Two think tanks have called on the government to set up a pensions commission after it found cross-party support for such an initiative.
Minister for pensions and financial inclusion Guy Opperman suggested in June 2019 that the government could back a new independent pensions commission to address a whole host of retirement issues.
The last Pensions Commission, chaired by Adair Turner, was set up by the government in 2002 and issued two reports in 2004 and 2006, respectively.
Now, the Fabian Society and Bright Blue – a centre-left and a centre-right think tank – have set out a detailed blueprint for how this body could work, based on expert consultation.
They stated the new commission should be established in 2020 and last until 2022 at the latest, while plans for the body to then become a permanent scrutiny organisation, such as the Office for Budget Responsibility, should be developed.

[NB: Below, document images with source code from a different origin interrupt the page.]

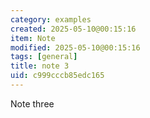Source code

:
 ```yaml
---
category: examples
created: 2025-05-10@00:15:16
item: Note
modified: 2025-05-10@00:15:16
tags: [general]
title: note 3
uid: c999cccb85edc165
---
```


Note three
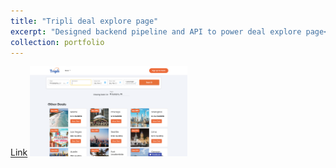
 ```yaml
---
title: "Tripli deal explore page"
excerpt: "Designed backend pipeline and API to power deal explore page<br/><img src='/images/deals.png' width='50%'>"
collection: portfolio
---
```

[Link](https://tripli.com/deals)
<img src='/images/deals.png' width='50%'>
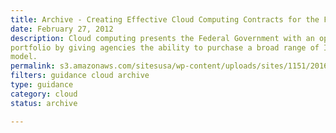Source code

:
 ```yaml
---
title: Archive - Creating Effective Cloud Computing Contracts for the Federal Government
date: February 27, 2012
description: Cloud computing presents the Federal Government with an opportunity to transform its IT
portfolio by giving agencies the ability to purchase a broad range of IT services in a utility-based
model.
permalink: s3.amazonaws.com/sitesusa/wp-content/uploads/sites/1151/2016/10/cloudbestpractices.pdf
filters: guidance cloud archive
type: guidance
category: cloud
status: archive

---
```

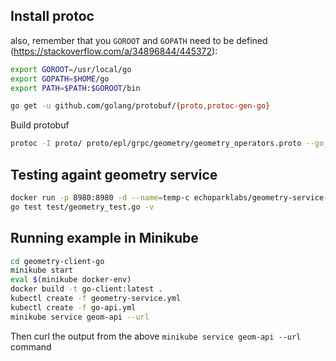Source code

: ## Install protoc

also, remember that you `GOROOT` and `GOPATH` need to be defined (https://stackoverflow.com/a/34896844/445372):
```bash
export GOROOT=/usr/local/go
export GOPATH=$HOME/go
export PATH=$PATH:$GOROOT/bin

go get -u github.com/golang/protobuf/{proto,protoc-gen-go}
```

Build protobuf
```bash
protoc -I proto/ proto/epl/grpc/geometry/geometry_operators.proto --go_out=plugins=grpc:./
```

## Testing againt geometry service
```bash
docker run -p 8980:8980 -d --name=temp-c echoparklabs/geometry-service-java:8-jre-slim
go test test/geometry_test.go -v
```

## Running example in Minikube
```bash
cd geometry-client-go
minikube start
eval $(minikube docker-env)
docker build -t go-client:latest .
kubectl create -f geometry-service.yml
kubectl create -f go-api.yml
minikube service geom-api --url
```

Then curl the output from the above `minikube service geom-api --url` command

The commission would provide regular forecasts and analysis, and host major thematic reviews of policy every 10 years, the think tanks added.
The initial review should be tasked to respond to specific problems facing pensions policy – such as the future of auto-enrolment and pension decumulation – but the permanent body should have an open remit to examine all pension-related issues.

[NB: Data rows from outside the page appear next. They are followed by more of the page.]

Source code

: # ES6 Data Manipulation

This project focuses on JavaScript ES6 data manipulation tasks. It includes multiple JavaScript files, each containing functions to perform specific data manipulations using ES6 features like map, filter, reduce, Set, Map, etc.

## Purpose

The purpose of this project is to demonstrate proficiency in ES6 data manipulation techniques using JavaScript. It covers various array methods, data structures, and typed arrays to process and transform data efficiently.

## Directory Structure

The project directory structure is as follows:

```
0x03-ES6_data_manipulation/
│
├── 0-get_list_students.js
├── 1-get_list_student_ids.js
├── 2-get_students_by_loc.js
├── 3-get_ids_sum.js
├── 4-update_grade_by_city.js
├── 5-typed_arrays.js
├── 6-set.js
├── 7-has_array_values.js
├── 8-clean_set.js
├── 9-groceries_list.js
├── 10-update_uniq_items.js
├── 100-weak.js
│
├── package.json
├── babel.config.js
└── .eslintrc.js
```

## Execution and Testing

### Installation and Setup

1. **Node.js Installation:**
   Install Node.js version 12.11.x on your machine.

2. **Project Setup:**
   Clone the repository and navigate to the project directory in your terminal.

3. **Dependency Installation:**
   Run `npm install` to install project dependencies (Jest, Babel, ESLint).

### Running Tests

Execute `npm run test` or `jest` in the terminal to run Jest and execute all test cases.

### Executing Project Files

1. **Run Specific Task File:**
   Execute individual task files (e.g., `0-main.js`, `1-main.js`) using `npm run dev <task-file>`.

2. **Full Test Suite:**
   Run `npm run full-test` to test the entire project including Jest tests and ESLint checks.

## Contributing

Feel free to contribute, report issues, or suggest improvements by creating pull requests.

The future of the state pension age should be excluded from the initial review, as there is currently a separate review process for this, they noted.

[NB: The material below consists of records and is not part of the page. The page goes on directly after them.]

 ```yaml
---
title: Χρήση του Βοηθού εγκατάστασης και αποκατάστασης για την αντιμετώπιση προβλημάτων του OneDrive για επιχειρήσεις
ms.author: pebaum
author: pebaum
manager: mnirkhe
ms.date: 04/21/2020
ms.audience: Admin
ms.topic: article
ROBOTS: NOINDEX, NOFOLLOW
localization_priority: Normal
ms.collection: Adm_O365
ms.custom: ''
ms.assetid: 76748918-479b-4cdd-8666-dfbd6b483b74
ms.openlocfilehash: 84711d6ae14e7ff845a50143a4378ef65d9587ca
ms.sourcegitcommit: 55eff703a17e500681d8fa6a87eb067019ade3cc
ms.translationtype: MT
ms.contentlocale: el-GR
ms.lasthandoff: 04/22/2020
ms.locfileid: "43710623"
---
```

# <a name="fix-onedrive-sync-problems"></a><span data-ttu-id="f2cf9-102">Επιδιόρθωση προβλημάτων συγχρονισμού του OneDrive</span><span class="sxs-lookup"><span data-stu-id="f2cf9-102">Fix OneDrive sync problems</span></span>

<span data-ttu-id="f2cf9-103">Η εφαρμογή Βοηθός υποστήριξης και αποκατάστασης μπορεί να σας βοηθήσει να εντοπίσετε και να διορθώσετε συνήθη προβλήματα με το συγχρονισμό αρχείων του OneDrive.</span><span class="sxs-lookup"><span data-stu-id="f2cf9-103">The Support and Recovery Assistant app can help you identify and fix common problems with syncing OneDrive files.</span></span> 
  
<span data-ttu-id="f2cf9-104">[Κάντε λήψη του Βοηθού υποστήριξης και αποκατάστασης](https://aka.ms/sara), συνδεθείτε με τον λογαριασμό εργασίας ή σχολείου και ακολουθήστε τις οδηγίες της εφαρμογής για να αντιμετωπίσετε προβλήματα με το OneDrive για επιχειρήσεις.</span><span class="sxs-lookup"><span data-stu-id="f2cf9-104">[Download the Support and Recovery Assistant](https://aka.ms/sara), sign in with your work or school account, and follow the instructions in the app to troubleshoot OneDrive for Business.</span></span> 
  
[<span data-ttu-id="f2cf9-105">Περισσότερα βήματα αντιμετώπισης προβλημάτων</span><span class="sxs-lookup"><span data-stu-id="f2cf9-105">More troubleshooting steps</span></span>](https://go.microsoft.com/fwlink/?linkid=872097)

Mr Opperman said: “Over the past decade, Conservative and coalition governments have made huge strides to improve pensions for the next generation, with the introduction of auto-enrolment, an enhanced state pension and the development of the pensions dashboard.
“A new commission has cross-party support and will help us map out the future of auto-enrolment, so we can boost contribution rates in the coming decades and explore how we can support savers with pension freedom reforms.”